Free-trialers can now download the full suite of graphics, photo and video manipulation tools including Photoshop, Indesign, Illustrator and Premiere, among others, or mix and match individual components directly from the Adobe site.
Each download comes in at around 1GB, but wannabe users will need a free Adobe account to get at the goodies.
All programmes are fully functional for thirty days, after which you'll have to spend many frustrating hours ridding your hard drives of the evidence (if you're a Windows user), or you can empty your life savings into Adobe's bank account and have the software permanently installed.
The standard version of the CS4 Design suite weighs in at £1,051 if you have the boxed version delivered to your door. If you want to download it, you'll have to cough up another £31.
No... we couldn't quite work that one out either. µ
..thing has always baffled me. It's been the case for a long time when purchasing Adobe products.
Maybe they feel you should pay extra for the convenience of having it sooner rather than waiting 3 weeks for it to be delivered :)
And people wonder how Pirate Bay hit 25 Million peers! $1k+ in a recession? Go f' yourself, Adobe.
Yay open sorce... Gimp cost's nothing.
Since the software is used by very overpaid people the price isn't that weird at all, and for normal users who are also law-abiding they made photoshop elements for $99.- I think it is, and then there's the student versions, and the rest get the warez versions of course.
So in the end everybody is happy as long as you don't try to use the cheap/free versions to make tons of money thinking you can ruin the whole system because you are so special.
Recession or not, $1k isn't much for the software like Adobe's. Adobe's products are for *professionals* and amateurs who have money -- and make money. It's not for po' ass schmucks who only use Photoshop (and then, not *really* use it) to make themselves look less dumpy on their blogs. Hell, even if you're a po' ass college student, you can usually get it on the cheap from your university anyway.

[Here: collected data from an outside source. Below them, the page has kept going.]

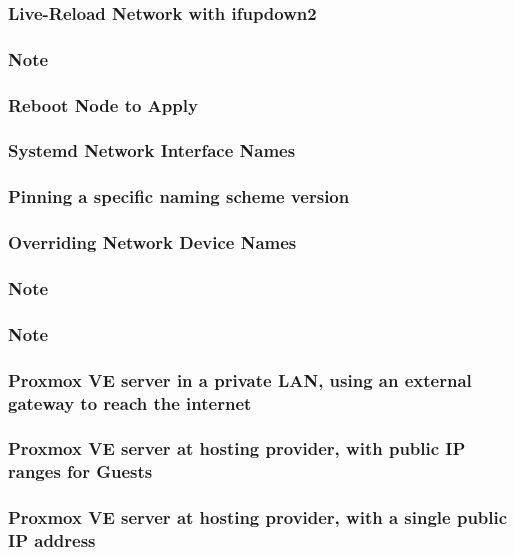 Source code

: \subsubsection{Live-Reload Network with ifupdown2}

\subsubsection{Note}

\subsubsection{Reboot Node to Apply}

\subsubsection{Systemd Network Interface Names}

\subsubsection{Pinning a specific naming scheme version}

\subsubsection{Overriding Network Device Names}

\subsubsection{Note}

\subsubsection{Note}

\subsubsection{Proxmox VE server in a private LAN, using an external gateway to reach the internet}

\subsubsection{Proxmox VE server at hosting provider, with public IP ranges for Guests}

\subsubsection{Proxmox VE server at hosting provider, with a single public IP address}


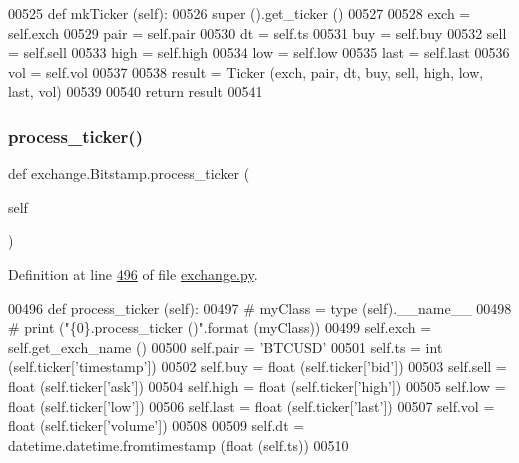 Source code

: \begin{DoxyCode}
00525     \textcolor{keyword}{def }mkTicker (self):
00526         super ().get\_ticker ()
00527         
00528         exch = self.exch
00529         pair = self.pair
00530         dt   = self.ts
00531         buy  = self.buy
00532         sell = self.sell
00533         high = self.high
00534         low  = self.low
00535         last = self.last
00536         vol  = self.vol
00537         
00538         result = Ticker (exch, pair, dt, buy, sell, high, low, last, vol)
00539         
00540         \textcolor{keywordflow}{return} result
00541     
\end{DoxyCode}
\mbox{\label{classexchange_1_1_bitstamp_ac963eebe537661b988f0ba0ff72514b5}} 
\subsubsection{\texorpdfstring{process\+\_\+ticker()}{process\_ticker()}}
{\footnotesize\ttfamily def exchange.\+Bitstamp.\+process\+\_\+ticker (\begin{DoxyParamCaption}\item[{}]{self }\end{DoxyParamCaption})}



Definition at line \hyperlink{exchange_8py_source_l00496}{496} of file \hyperlink{exchange_8py_source}{exchange.\+py}.


\begin{DoxyCode}
00496     \textcolor{keyword}{def }process\_ticker (self):
00497 \textcolor{comment}{#        myClass = type (self).\_\_name\_\_}
00498 \textcolor{comment}{#        print ("\{0\}.process\_ticker ()".format (myClass))}
00499         self.exch = self.get\_exch\_name ()
00500         self.pair = \textcolor{stringliteral}{'BTCUSD'}
00501         self.ts   = int   (self.ticker[\textcolor{stringliteral}{'timestamp'}])
00502         self.buy  = float (self.ticker[\textcolor{stringliteral}{'bid'}])
00503         self.sell = float (self.ticker[\textcolor{stringliteral}{'ask'}])
00504         self.high = float (self.ticker[\textcolor{stringliteral}{'high'}])
00505         self.low  = float (self.ticker[\textcolor{stringliteral}{'low'}])
00506         self.last = float (self.ticker[\textcolor{stringliteral}{'last'}])
00507         self.vol  = float (self.ticker[\textcolor{stringliteral}{'volume'}])
00508     
00509         self.dt = datetime.datetime.fromtimestamp (float (self.ts))
00510     
\end{DoxyCode}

For those who actually need the Creative Suite for their *job*, $1k is going to pay for itself as a fraction of the first project that uses it. Such people probably also own a copy already, so they're paying only the $600 upgrade cost-- which includes nearly all the software Adobe offers.

Adobe probably isn't shedding many tears for "losing" the folks who are grabbing it off the torrents either. They're non-customers who will probably never buy it anyway.
...it's the ridiculous difference between buying their software in the US and almost anywhere else in world. (It is much more expensive in Europe, for example.)

The reason Adobe do this is because they know they can get away with it. All their usual explanations involving different distribution channels, the cost of localisation and the higher cost of doing business outside the US are, frankly, bollocks.